Jorge Woodbridge. 6 mayo

El desempeño fiscal viene deteriorándose aceleradamente. El año pasado el gobierno enfrentó serios problemas de caja y, posiblemente, se compliquen más este año si no logramos ordenar la Hacienda pública. No lograremos evitar una crisis a corto plazo si no recortamos los disparadores del gasto y mejoramos la recaudación. La deuda se está volviendo inmanejable y no dejará de crecer mientras no acabemos con el déficit primario, que este año superará el 3,5 % del PIB. No obtendremos estabilidad con un déficit proyectado de un 7,1 % del PIB para este año si nos quedamos con los brazos cruzados.

El presupuesto de gastos del Gobierno Central superará este año ¢9,3 billones. Las transferencias, las remuneraciones y el servicio de la deuda representan el 90 % de los egresos. Al gobierno únicamente le queda el 10 % para fijar prioridades.
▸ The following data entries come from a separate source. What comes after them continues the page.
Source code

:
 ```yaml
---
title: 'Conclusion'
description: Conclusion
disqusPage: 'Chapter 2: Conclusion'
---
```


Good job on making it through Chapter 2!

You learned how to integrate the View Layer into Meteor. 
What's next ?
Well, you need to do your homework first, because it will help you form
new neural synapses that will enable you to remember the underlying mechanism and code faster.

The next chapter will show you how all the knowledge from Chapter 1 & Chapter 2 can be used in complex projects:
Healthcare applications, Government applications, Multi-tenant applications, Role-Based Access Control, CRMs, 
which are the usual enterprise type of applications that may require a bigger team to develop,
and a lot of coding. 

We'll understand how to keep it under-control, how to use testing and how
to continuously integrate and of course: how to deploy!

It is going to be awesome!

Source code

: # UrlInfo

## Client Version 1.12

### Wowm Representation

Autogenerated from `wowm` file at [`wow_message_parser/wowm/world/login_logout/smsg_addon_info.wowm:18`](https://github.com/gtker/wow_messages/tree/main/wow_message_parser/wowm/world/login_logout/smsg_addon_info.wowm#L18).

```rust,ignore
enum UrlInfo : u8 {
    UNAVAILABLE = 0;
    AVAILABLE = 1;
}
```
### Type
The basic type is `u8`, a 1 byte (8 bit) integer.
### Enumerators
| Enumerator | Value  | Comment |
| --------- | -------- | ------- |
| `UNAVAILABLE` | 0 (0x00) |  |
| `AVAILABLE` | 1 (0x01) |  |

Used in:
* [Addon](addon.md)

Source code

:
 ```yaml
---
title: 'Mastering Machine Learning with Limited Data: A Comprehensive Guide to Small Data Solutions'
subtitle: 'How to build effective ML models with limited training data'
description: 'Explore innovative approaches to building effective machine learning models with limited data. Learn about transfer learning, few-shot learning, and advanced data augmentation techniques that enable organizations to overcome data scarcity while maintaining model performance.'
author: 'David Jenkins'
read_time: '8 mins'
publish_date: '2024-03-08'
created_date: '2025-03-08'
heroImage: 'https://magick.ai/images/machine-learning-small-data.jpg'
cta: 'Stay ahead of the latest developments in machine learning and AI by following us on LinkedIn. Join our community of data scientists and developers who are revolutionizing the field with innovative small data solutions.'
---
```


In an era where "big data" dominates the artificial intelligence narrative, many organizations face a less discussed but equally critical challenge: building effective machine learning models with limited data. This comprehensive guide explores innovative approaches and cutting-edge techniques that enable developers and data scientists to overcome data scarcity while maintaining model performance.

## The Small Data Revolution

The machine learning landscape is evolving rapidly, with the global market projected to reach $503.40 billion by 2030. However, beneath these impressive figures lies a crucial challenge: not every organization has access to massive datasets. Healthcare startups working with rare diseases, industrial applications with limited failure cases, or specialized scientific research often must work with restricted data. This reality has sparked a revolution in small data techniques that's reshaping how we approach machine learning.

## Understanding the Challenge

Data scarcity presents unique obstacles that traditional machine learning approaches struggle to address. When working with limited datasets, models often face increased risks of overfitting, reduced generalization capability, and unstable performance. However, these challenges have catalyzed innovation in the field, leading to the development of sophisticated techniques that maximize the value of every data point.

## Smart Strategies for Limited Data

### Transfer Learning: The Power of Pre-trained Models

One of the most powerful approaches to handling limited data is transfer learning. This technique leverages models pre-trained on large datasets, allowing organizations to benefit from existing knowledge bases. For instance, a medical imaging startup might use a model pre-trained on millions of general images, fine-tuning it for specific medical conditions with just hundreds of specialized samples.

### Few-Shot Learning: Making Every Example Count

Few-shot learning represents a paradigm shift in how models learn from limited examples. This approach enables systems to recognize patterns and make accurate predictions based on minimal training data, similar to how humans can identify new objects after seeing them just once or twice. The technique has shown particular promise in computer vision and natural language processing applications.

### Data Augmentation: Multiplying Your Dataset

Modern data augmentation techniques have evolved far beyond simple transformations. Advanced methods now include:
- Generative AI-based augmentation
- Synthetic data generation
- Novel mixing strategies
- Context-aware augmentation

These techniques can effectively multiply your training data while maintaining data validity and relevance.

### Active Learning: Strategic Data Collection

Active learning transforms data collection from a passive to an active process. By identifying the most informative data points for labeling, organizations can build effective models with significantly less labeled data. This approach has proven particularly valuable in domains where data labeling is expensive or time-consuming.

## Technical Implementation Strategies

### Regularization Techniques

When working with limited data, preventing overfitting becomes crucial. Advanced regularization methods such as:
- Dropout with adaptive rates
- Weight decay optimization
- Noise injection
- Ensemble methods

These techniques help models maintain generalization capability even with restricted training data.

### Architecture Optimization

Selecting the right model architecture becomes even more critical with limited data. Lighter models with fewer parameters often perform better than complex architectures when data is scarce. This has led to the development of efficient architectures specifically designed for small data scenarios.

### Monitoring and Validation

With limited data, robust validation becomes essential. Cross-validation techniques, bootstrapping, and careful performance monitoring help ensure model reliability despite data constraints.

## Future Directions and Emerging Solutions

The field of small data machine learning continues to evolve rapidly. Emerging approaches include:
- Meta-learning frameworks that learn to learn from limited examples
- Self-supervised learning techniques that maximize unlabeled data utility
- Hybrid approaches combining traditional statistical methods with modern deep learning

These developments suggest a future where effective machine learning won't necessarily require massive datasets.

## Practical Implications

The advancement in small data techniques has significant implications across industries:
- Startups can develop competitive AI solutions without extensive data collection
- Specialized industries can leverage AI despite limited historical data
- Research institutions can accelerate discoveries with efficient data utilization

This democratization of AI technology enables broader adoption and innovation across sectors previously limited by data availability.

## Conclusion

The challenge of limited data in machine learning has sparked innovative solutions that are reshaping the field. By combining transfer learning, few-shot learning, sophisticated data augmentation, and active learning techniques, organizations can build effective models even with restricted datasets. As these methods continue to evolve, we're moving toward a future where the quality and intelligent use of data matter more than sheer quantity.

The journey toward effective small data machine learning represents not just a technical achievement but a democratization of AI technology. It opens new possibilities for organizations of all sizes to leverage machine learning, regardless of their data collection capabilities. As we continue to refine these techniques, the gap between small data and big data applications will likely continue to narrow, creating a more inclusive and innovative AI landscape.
Financiamos el 44 % de los gastos con deuda, lo cual está haciendo crecer la deuda pública del Gobierno Central, al pasar de un 35 % del PIB en el 2014 al 54 % del PIB en el 2018. La deuda del Gobierno Central pasó de ¢19,4 billones en el 2014 a ¢28,2 billones en el 2017, esto significa un aumento de ¢8,8 billones.

Las obligaciones crediticias del gobierno están compuestas por un 79 % de deuda interna y un 21 % de deuda externa. Al restringirse el acceso a organismos y bancos extranjeros por el riesgo financiero, deberemos centrarnos en más deuda interna. Esto significara intereses más altos y menores recursos para el sector privado.

La deuda del gobierno significa el 258 % de las exportaciones, el 366 % de los ingresos tributarios y el 237 % de los gastos totales, lo cual genera un gasto creciente y un alto riesgo de insolvencia.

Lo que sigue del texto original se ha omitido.